◆ **Items from a data source**:
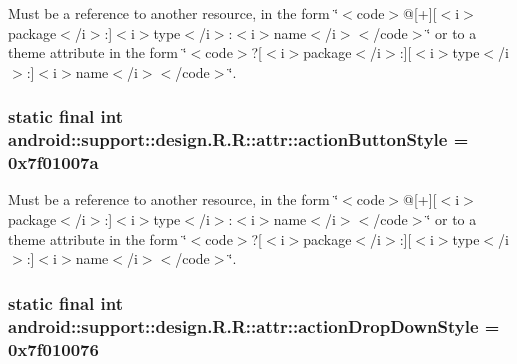 Must be a reference to another resource, in the form \char`\"{}$<$code$>$@\mbox{[}+\mbox{]}\mbox{[}$<$i$>$package$<$/i$>$:\mbox{]}$<$i$>$type$<$/i$>$:$<$i$>$name$<$/i$>$$<$/code$>$\char`\"{} or to a theme attribute in the form \char`\"{}$<$code$>$?\mbox{[}$<$i$>$package$<$/i$>$:\mbox{]}\mbox{[}$<$i$>$type$<$/i$>$:\mbox{]}$<$i$>$name$<$/i$>$$<$/code$>$\char`\"{}. \hypertarget{classandroid_1_1support_1_1design_1_1_r_1_1attr_ee8e46591656138d6e13e0bae5868629}{
\subsubsection[{actionButtonStyle}]{\setlength{\rightskip}{0pt plus 5cm}static final int android::support::design.R.R::attr::actionButtonStyle = 0x7f01007a}}
\label{classandroid_1_1support_1_1design_1_1_r_1_1attr_ee8e46591656138d6e13e0bae5868629}


Must be a reference to another resource, in the form \char`\"{}$<$code$>$@\mbox{[}+\mbox{]}\mbox{[}$<$i$>$package$<$/i$>$:\mbox{]}$<$i$>$type$<$/i$>$:$<$i$>$name$<$/i$>$$<$/code$>$\char`\"{} or to a theme attribute in the form \char`\"{}$<$code$>$?\mbox{[}$<$i$>$package$<$/i$>$:\mbox{]}\mbox{[}$<$i$>$type$<$/i$>$:\mbox{]}$<$i$>$name$<$/i$>$$<$/code$>$\char`\"{}. \hypertarget{classandroid_1_1support_1_1design_1_1_r_1_1attr_e9951649674c30f5c8647b4baf9b021a}{
\subsubsection[{actionDropDownStyle}]{\setlength{\rightskip}{0pt plus 5cm}static final int android::support::design.R.R::attr::actionDropDownStyle = 0x7f010076}}
\label{classandroid_1_1support_1_1design_1_1_r_1_1attr_e9951649674c30f5c8647b4baf9b021a}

◆ **WORK ITEM**:
Looking at the entries above, say how many lines contain the word "setlength". Only the number is wanted.

◆ **PROBLEM SOLUTION**:
2